In his urge to the White House, Congressman Raja Krishnamoorthi wrote, “We are currently sitting on close to 40 million doses of the AstraZeneca vaccine in the US stockpile, a stockpile which we’re not using and which we’ve already opened to combat the pandemic in Mexico and Canada. In order to protect public health and our international economy, we need to get these vaccines out the door now. I respectfully, but strongly, call on the Biden administration to release millions of AstraZeneca vaccine doses to the hardest-hit countries, including India, Argentina, and potentially others.”
One of the wealthiest Indian-origin billionaires in America, Vinod Khosla from California offered to help Indian hospitals running short of medical oxygen for COVID patients and pledged a donation of US$10 million for oxygen supply. Saddened by India’s increasing numbers of COVID positive cases in the second wave of the pandemic, Vinod Khosla tweeted,
“I’m willing to fund hospitals in India that need funding to import bulk planeloads of oxygen or supplies into India. The Khosla Family is adding $10 million to @GiveIndia and hoping others will join in this urgent need. There is large and very urgent need and a day’s delay costs lives. One day at one hospital without oxygen had 8 people die gasping for breath.”
In the same tweet, he asked India’s public hospitals and NGOs to reach out to him for help. In another tweet, he urged President Biden to send the stock of Astra Zeneca vaccines to India. He tweeted, “The AZ vaccine is unlikely to be ever approved in the US given current alternatives here. @Potus should absolutely release all doses since Moderna and Pfizer can supply US needs”. Indian-American Republican Ro Khanna responded to his tweet, emphasizing the urgency of medical help that India needs badly. The US Chamber of Commerce echoed similar sentiments about India struggling to battle the pandemic and called on the President to ship Astra Zeneca vaccine doses to India, Brazil and other countries where the Novel Coronavirus is taking a heavy toll on lives.
With net worth US$ 2.9 billion, Vinod Khosla, along with his wife Neeru, joined the Giving Pledge in 2011 and agreed to give away half of their wealth to charity. Khosla, the founder of Silicon Valley-based Khosla Ventures that invest in robotics, biomedicine and other experimental technologies, is an IIT alumnus from New Delhi. With a degree in engineering from India, he shifted to the US in 1970s and studied masters in biomedical engineering at Carnegie Mellon University and pursued MBA at the Stanford Graduate School of Business. He is on the board of trustee for Blum Center for Developing Economies at the University of California, Berkeley. The Center finds and studies experimental solutions for developing nations to deal with abject poverty.
Born to an officer in the Indian Army, billionaire Vinod Khosla has pledged $600,000 to Wikimedia Foundation headquartered in San Francisco.
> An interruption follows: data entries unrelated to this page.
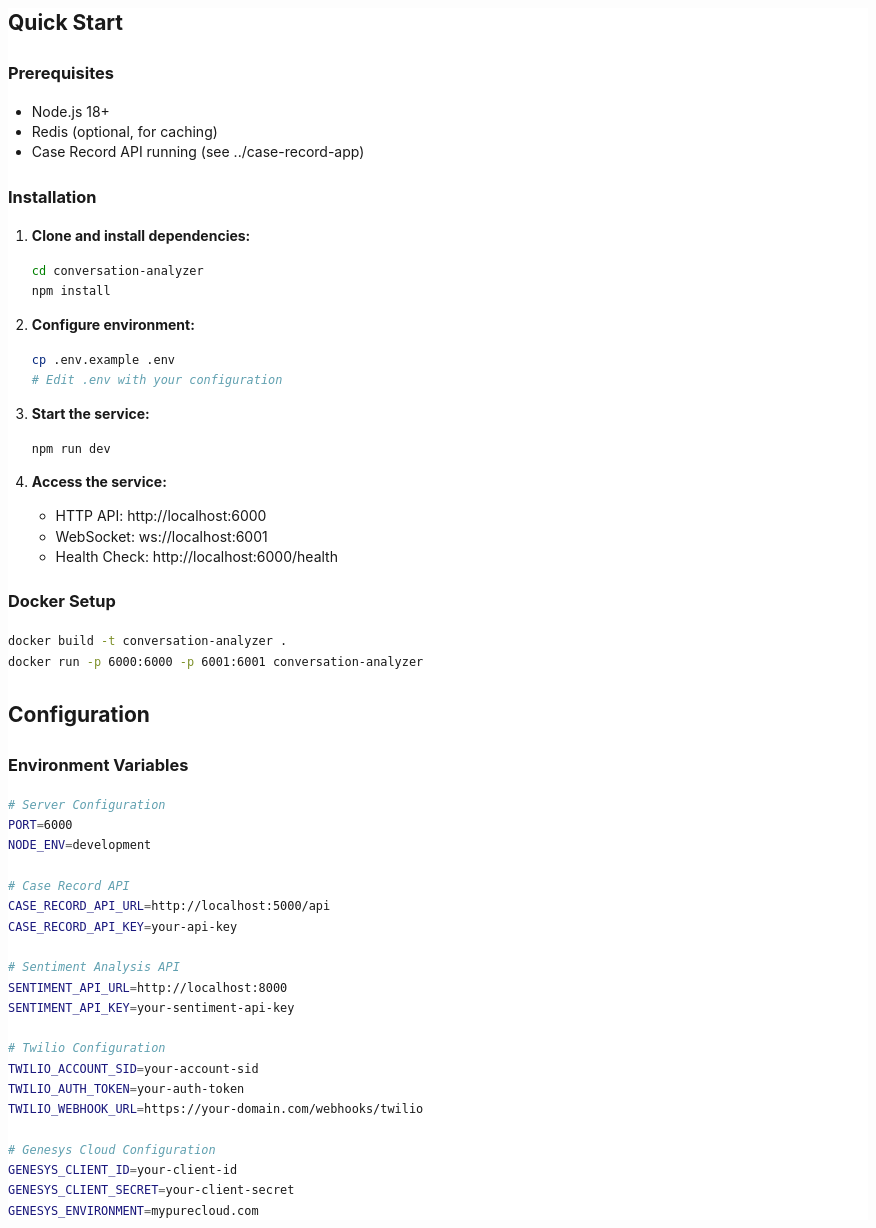 ## Quick Start

### Prerequisites
- Node.js 18+
- Redis (optional, for caching)
- Case Record API running (see ../case-record-app)

### Installation

1. **Clone and install dependencies:**
   ```bash
   cd conversation-analyzer
   npm install
   ```

2. **Configure environment:**
   ```bash
   cp .env.example .env
   # Edit .env with your configuration
   ```

3. **Start the service:**
   ```bash
   npm run dev
   ```

4. **Access the service:**
   - HTTP API: http://localhost:6000
   - WebSocket: ws://localhost:6001
   - Health Check: http://localhost:6000/health

### Docker Setup

```bash
docker build -t conversation-analyzer .
docker run -p 6000:6000 -p 6001:6001 conversation-analyzer
```

## Configuration

### Environment Variables

```bash
# Server Configuration
PORT=6000
NODE_ENV=development

# Case Record API
CASE_RECORD_API_URL=http://localhost:5000/api
CASE_RECORD_API_KEY=your-api-key

# Sentiment Analysis API
SENTIMENT_API_URL=http://localhost:8000
SENTIMENT_API_KEY=your-sentiment-api-key

# Twilio Configuration
TWILIO_ACCOUNT_SID=your-account-sid
TWILIO_AUTH_TOKEN=your-auth-token
TWILIO_WEBHOOK_URL=https://your-domain.com/webhooks/twilio

# Genesys Cloud Configuration
GENESYS_CLIENT_ID=your-client-id
GENESYS_CLIENT_SECRET=your-client-secret
GENESYS_ENVIRONMENT=mypurecloud.com

```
His wife, Neeru Khosla co-founded CK-12 Foundation, a nonprofit on the mission of providing better access to low-cost K-12 education in America and abroad. NASA and Microsoft teamed up with CK-12 Foundation to produce educational resources in 2010 and 2013 respectively. The American Academy of Achievement honored Vinod Khosla with the Golden Plate Award in 2000.
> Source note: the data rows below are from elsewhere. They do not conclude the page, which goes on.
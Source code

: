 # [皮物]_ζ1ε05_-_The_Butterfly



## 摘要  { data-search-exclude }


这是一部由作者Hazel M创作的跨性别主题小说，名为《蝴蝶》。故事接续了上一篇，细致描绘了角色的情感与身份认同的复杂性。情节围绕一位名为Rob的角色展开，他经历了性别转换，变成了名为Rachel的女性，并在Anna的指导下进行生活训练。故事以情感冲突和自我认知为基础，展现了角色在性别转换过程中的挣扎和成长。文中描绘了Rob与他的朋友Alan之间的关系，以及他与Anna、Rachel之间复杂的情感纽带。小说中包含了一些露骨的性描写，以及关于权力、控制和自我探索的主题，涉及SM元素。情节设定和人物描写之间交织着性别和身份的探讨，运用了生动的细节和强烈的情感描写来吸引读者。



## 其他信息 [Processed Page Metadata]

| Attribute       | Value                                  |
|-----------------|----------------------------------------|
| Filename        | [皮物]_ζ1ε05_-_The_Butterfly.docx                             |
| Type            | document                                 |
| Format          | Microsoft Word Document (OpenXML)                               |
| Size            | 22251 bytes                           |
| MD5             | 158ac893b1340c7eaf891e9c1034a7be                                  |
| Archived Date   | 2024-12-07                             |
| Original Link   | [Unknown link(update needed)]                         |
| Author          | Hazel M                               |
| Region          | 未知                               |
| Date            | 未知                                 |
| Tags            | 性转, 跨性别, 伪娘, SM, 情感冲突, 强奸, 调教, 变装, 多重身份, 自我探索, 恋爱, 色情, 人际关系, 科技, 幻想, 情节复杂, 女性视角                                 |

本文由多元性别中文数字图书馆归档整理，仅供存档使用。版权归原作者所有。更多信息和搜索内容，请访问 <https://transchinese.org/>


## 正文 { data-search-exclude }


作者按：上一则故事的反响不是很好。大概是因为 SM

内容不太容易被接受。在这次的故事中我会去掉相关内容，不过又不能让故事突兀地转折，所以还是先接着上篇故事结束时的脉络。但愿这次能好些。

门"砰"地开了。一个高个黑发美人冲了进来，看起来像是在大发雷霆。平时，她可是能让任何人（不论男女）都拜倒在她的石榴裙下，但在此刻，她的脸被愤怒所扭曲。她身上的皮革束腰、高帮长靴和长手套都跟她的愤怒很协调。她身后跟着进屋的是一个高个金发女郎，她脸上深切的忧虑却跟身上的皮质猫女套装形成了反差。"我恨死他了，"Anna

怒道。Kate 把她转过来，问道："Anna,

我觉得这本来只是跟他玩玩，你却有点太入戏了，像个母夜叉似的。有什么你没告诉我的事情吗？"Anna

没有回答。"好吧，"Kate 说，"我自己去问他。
With India having reported over 3 lakh positive cases daily for the past few days, Indian American CEOs, including Google’s Sundar Pichai and Microsoft’s Satya Nadella offered to help the country, where they were born, with funds and technical expertise.“Devastated to see the worsening COVID crisis”, Sundar Pichai offered to make an aid of INR 1.35 billion from Google and its employees. Satya Nadella tweeted, “Microsoft will continue to use its voice, resources, and technology to aid relief efforts, and support the purchase of critical oxygen concentration devices.”